Bilanz

Trojaner und Phishing-Mails verdrängen Viren (aktualisiert)

Kriminelle Machenschaften im Internet nehmen zu
Von ddp / Björn Brodersen / Ralf Trautmann

Klassische Computerviren haben nahezu ausgedient. Immer häufiger wird mit krimineller Absicht so genannte Malware geschrieben, ein Kunstwort aus dem englischen Wort malicious für boshaft und Software. Die Zeit, als es den Virenerfindern ausschließlich um "Ruhm und Ehre" ging, sei endgültig vorbei, sagt der Magdeburger Virenexperten Andreas Marx, Geschäftsführer von AV-Test.

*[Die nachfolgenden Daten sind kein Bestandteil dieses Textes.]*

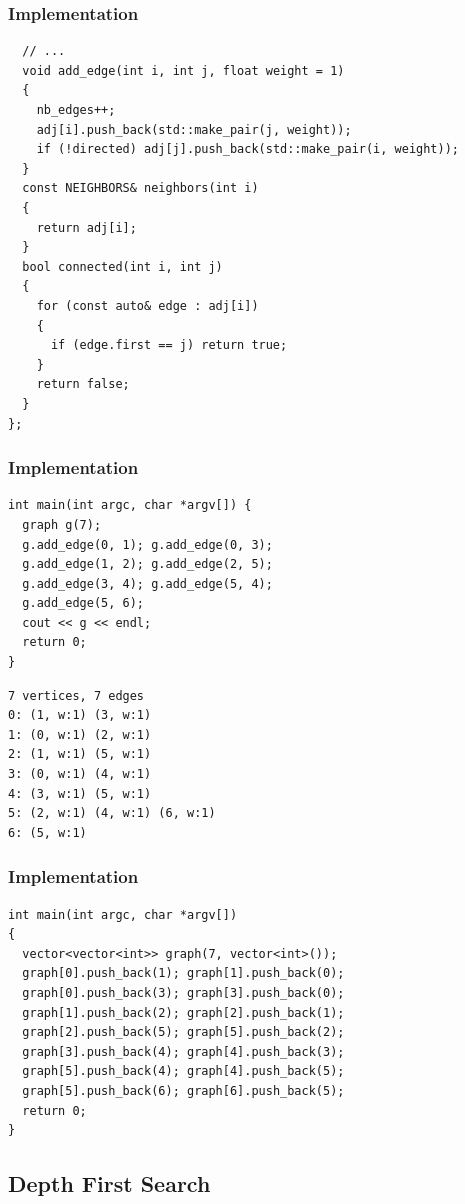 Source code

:\documentclass{beamer}
\begin{document}
\begin{frame}[containsverbatim]
\frametitle{Implementation}
\scriptsize
\begin{lstlisting}
  // ...
  void add_edge(int i, int j, float weight = 1)
  {
    nb_edges++;
    adj[i].push_back(std::make_pair(j, weight));
    if (!directed) adj[j].push_back(std::make_pair(i, weight));
  }
  const NEIGHBORS& neighbors(int i)
  {
    return adj[i];
  }
  bool connected(int i, int j)
  {
    for (const auto& edge : adj[i])
    {
      if (edge.first == j) return true;
    }
    return false;
  }
};
\end{lstlisting}

\end{frame}

\begin{frame}[containsverbatim]
\frametitle{Implementation}
\scriptsize
\begin{lstlisting}
int main(int argc, char *argv[]) {
  graph g(7);
  g.add_edge(0, 1); g.add_edge(0, 3);
  g.add_edge(1, 2); g.add_edge(2, 5);
  g.add_edge(3, 4); g.add_edge(5, 4);
  g.add_edge(5, 6);
  cout << g << endl;
  return 0;
}
\end{lstlisting}

\begin{verbatim}
7 vertices, 7 edges
0: (1, w:1) (3, w:1)
1: (0, w:1) (2, w:1)
2: (1, w:1) (5, w:1)
3: (0, w:1) (4, w:1)
4: (3, w:1) (5, w:1)
5: (2, w:1) (4, w:1) (6, w:1)
6: (5, w:1)
\end{verbatim}
\end{frame}

\begin{frame}[containsverbatim]
\frametitle{Implementation}
\scriptsize
\begin{lstlisting}
int main(int argc, char *argv[])
{
  vector<vector<int>> graph(7, vector<int>());
  graph[0].push_back(1); graph[1].push_back(0);
  graph[0].push_back(3); graph[3].push_back(0);
  graph[1].push_back(2); graph[2].push_back(1);
  graph[2].push_back(5); graph[5].push_back(2);
  graph[3].push_back(4); graph[4].push_back(3);
  graph[5].push_back(4); graph[4].push_back(5);
  graph[5].push_back(6); graph[6].push_back(5);
  return 0;
}
\end{lstlisting}

\end{frame}

\subsection{Depth First Search}
\end{document}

Würmer wie I Love You, der im Jahr 2000 in kürzester Zeit Millionen Rechner weltweit infizierte und zum Nachrichtenthema wurde, hätten im vergangenen Jahr klar an Bedeutung verloren.

Schädlinge, die beispielsweise in den Bootbereich von Computern eingreifen oder Dateien löschen, kämen immer seltener vor und spielten kaum noch eine Rolle. Marx sieht dagegen eine deutliche Kriminalisierung der Angriffe in erster Linie über das Internet auf PC und Computersysteme. Per E-Mail werden nach Darstellung des Experten zunehmend so genannte Trojanische Pferde verbreitet. Außerdem gibt es wachsende Bemühungen, Endanwender durch Phishing-Mails auf gefälschte Internetseiten zu lenken. Auf diese Weise wird unter anderem versucht, Zugangsdaten für Bankkonten in Erfahrung zu bringen.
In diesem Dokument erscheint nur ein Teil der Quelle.